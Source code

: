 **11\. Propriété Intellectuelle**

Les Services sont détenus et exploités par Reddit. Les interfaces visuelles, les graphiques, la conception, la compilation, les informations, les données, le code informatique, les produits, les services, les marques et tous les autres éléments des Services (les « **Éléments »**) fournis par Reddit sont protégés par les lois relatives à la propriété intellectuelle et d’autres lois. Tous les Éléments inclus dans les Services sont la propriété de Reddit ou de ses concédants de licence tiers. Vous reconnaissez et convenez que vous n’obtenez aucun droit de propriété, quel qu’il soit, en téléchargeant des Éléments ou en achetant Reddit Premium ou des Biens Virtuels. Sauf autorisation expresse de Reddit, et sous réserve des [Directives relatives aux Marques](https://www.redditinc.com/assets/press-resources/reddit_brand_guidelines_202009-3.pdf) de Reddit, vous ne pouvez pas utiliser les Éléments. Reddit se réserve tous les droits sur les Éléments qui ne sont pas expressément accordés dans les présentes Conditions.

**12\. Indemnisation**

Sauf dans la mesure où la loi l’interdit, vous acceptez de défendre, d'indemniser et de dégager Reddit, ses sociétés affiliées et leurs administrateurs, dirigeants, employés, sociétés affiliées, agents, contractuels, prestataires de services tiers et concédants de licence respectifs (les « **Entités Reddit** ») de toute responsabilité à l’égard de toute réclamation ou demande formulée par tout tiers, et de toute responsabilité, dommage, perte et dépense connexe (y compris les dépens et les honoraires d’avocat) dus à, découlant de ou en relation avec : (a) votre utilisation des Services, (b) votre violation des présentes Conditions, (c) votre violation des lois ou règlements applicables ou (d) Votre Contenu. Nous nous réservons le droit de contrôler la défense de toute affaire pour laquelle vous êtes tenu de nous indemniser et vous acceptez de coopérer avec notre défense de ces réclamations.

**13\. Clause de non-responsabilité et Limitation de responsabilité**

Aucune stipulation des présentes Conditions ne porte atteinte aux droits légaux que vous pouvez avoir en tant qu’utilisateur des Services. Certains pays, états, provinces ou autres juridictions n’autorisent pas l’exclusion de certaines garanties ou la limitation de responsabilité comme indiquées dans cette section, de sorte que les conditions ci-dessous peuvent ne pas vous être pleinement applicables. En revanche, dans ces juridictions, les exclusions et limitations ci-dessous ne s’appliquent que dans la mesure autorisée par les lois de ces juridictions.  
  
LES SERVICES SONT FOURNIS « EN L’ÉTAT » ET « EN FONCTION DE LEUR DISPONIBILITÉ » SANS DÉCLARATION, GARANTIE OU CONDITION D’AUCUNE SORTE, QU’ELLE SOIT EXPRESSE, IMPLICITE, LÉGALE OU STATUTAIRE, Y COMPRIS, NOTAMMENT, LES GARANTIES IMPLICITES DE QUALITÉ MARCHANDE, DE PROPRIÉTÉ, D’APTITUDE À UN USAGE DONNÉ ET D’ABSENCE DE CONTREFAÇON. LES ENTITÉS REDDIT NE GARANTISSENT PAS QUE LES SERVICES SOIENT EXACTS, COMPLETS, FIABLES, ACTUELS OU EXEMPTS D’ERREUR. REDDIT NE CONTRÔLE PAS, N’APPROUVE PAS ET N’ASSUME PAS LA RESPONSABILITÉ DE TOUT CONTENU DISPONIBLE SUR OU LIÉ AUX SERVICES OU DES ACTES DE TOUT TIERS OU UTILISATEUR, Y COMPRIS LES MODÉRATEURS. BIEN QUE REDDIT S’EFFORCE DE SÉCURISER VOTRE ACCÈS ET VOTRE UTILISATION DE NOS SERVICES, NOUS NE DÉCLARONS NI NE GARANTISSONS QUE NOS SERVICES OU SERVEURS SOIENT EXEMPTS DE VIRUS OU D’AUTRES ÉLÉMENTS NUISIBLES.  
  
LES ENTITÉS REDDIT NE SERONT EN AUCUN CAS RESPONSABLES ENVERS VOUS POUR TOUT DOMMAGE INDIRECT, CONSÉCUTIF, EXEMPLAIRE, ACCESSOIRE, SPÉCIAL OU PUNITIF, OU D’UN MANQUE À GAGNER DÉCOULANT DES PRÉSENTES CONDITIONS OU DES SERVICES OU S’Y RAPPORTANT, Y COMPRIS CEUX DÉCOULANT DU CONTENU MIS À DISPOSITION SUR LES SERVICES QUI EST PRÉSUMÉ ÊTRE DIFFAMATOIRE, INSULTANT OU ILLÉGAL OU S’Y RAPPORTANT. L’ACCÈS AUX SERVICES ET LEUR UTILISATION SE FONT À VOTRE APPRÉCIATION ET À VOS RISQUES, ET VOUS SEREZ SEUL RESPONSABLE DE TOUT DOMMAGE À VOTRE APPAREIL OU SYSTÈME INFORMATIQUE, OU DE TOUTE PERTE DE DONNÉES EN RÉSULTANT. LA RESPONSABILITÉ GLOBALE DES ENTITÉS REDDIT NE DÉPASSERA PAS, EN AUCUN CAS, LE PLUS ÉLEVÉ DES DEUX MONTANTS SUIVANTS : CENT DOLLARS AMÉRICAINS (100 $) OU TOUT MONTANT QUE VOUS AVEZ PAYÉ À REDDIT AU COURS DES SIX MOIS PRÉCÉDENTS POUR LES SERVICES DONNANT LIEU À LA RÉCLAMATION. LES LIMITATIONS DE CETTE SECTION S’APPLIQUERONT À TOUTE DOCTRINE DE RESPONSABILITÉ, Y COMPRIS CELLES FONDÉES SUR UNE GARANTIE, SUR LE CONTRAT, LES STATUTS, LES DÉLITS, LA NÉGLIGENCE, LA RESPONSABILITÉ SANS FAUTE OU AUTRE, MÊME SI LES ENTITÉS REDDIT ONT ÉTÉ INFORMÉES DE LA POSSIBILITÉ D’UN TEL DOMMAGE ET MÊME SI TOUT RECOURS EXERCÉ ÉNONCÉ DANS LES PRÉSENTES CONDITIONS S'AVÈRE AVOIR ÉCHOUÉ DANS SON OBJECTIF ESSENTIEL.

┄┄┄┄┄┄┄┄┄┄

- Requirement -
Each entry is to be given again, exactly as it stands.

- The completed task -
Source code

: **11\. Propriété Intellectuelle**

Les Services sont détenus et exploités par Reddit. Les interfaces visuelles, les graphiques, la conception, la compilation, les informations, les données, le code informatique, les produits, les services, les marques et tous les autres éléments des Services (les « **Éléments »**) fournis par Reddit sont protégés par les lois relatives à la propriété intellectuelle et d’autres lois. Tous les Éléments inclus dans les Services sont la propriété de Reddit ou de ses concédants de licence tiers. Vous reconnaissez et convenez que vous n’obtenez aucun droit de propriété, quel qu’il soit, en téléchargeant des Éléments ou en achetant Reddit Premium ou des Biens Virtuels. Sauf autorisation expresse de Reddit, et sous réserve des [Directives relatives aux Marques](https://www.redditinc.com/assets/press-resources/reddit_brand_guidelines_202009-3.pdf) de Reddit, vous ne pouvez pas utiliser les Éléments. Reddit se réserve tous les droits sur les Éléments qui ne sont pas expressément accordés dans les présentes Conditions.

**12\. Indemnisation**

Sauf dans la mesure où la loi l’interdit, vous acceptez de défendre, d'indemniser et de dégager Reddit, ses sociétés affiliées et leurs administrateurs, dirigeants, employés, sociétés affiliées, agents, contractuels, prestataires de services tiers et concédants de licence respectifs (les « **Entités Reddit** ») de toute responsabilité à l’égard de toute réclamation ou demande formulée par tout tiers, et de toute responsabilité, dommage, perte et dépense connexe (y compris les dépens et les honoraires d’avocat) dus à, découlant de ou en relation avec : (a) votre utilisation des Services, (b) votre violation des présentes Conditions, (c) votre violation des lois ou règlements applicables ou (d) Votre Contenu. Nous nous réservons le droit de contrôler la défense de toute affaire pour laquelle vous êtes tenu de nous indemniser et vous acceptez de coopérer avec notre défense de ces réclamations.

**13\. Clause de non-responsabilité et Limitation de responsabilité**

Aucune stipulation des présentes Conditions ne porte atteinte aux droits légaux que vous pouvez avoir en tant qu’utilisateur des Services. Certains pays, états, provinces ou autres juridictions n’autorisent pas l’exclusion de certaines garanties ou la limitation de responsabilité comme indiquées dans cette section, de sorte que les conditions ci-dessous peuvent ne pas vous être pleinement applicables. En revanche, dans ces juridictions, les exclusions et limitations ci-dessous ne s’appliquent que dans la mesure autorisée par les lois de ces juridictions.  
  
LES SERVICES SONT FOURNIS « EN L’ÉTAT » ET « EN FONCTION DE LEUR DISPONIBILITÉ » SANS DÉCLARATION, GARANTIE OU CONDITION D’AUCUNE SORTE, QU’ELLE SOIT EXPRESSE, IMPLICITE, LÉGALE OU STATUTAIRE, Y COMPRIS, NOTAMMENT, LES GARANTIES IMPLICITES DE QUALITÉ MARCHANDE, DE PROPRIÉTÉ, D’APTITUDE À UN USAGE DONNÉ ET D’ABSENCE DE CONTREFAÇON. LES ENTITÉS REDDIT NE GARANTISSENT PAS QUE LES SERVICES SOIENT EXACTS, COMPLETS, FIABLES, ACTUELS OU EXEMPTS D’ERREUR. REDDIT NE CONTRÔLE PAS, N’APPROUVE PAS ET N’ASSUME PAS LA RESPONSABILITÉ DE TOUT CONTENU DISPONIBLE SUR OU LIÉ AUX SERVICES OU DES ACTES DE TOUT TIERS OU UTILISATEUR, Y COMPRIS LES MODÉRATEURS. BIEN QUE REDDIT S’EFFORCE DE SÉCURISER VOTRE ACCÈS ET VOTRE UTILISATION DE NOS SERVICES, NOUS NE DÉCLARONS NI NE GARANTISSONS QUE NOS SERVICES OU SERVEURS SOIENT EXEMPTS DE VIRUS OU D’AUTRES ÉLÉMENTS NUISIBLES.  
  
LES ENTITÉS REDDIT NE SERONT EN AUCUN CAS RESPONSABLES ENVERS VOUS POUR TOUT DOMMAGE INDIRECT, CONSÉCUTIF, EXEMPLAIRE, ACCESSOIRE, SPÉCIAL OU PUNITIF, OU D’UN MANQUE À GAGNER DÉCOULANT DES PRÉSENTES CONDITIONS OU DES SERVICES OU S’Y RAPPORTANT, Y COMPRIS CEUX DÉCOULANT DU CONTENU MIS À DISPOSITION SUR LES SERVICES QUI EST PRÉSUMÉ ÊTRE DIFFAMATOIRE, INSULTANT OU ILLÉGAL OU S’Y RAPPORTANT. L’ACCÈS AUX SERVICES ET LEUR UTILISATION SE FONT À VOTRE APPRÉCIATION ET À VOS RISQUES, ET VOUS SEREZ SEUL RESPONSABLE DE TOUT DOMMAGE À VOTRE APPAREIL OU SYSTÈME INFORMATIQUE, OU DE TOUTE PERTE DE DONNÉES EN RÉSULTANT. LA RESPONSABILITÉ GLOBALE DES ENTITÉS REDDIT NE DÉPASSERA PAS, EN AUCUN CAS, LE PLUS ÉLEVÉ DES DEUX MONTANTS SUIVANTS : CENT DOLLARS AMÉRICAINS (100 $) OU TOUT MONTANT QUE VOUS AVEZ PAYÉ À REDDIT AU COURS DES SIX MOIS PRÉCÉDENTS POUR LES SERVICES DONNANT LIEU À LA RÉCLAMATION. LES LIMITATIONS DE CETTE SECTION S’APPLIQUERONT À TOUTE DOCTRINE DE RESPONSABILITÉ, Y COMPRIS CELLES FONDÉES SUR UNE GARANTIE, SUR LE CONTRAT, LES STATUTS, LES DÉLITS, LA NÉGLIGENCE, LA RESPONSABILITÉ SANS FAUTE OU AUTRE, MÊME SI LES ENTITÉS REDDIT ONT ÉTÉ INFORMÉES DE LA POSSIBILITÉ D’UN TEL DOMMAGE ET MÊME SI TOUT RECOURS EXERCÉ ÉNONCÉ DANS LES PRÉSENTES CONDITIONS S'AVÈRE AVOIR ÉCHOUÉ DANS SON OBJECTIF ESSENTIEL.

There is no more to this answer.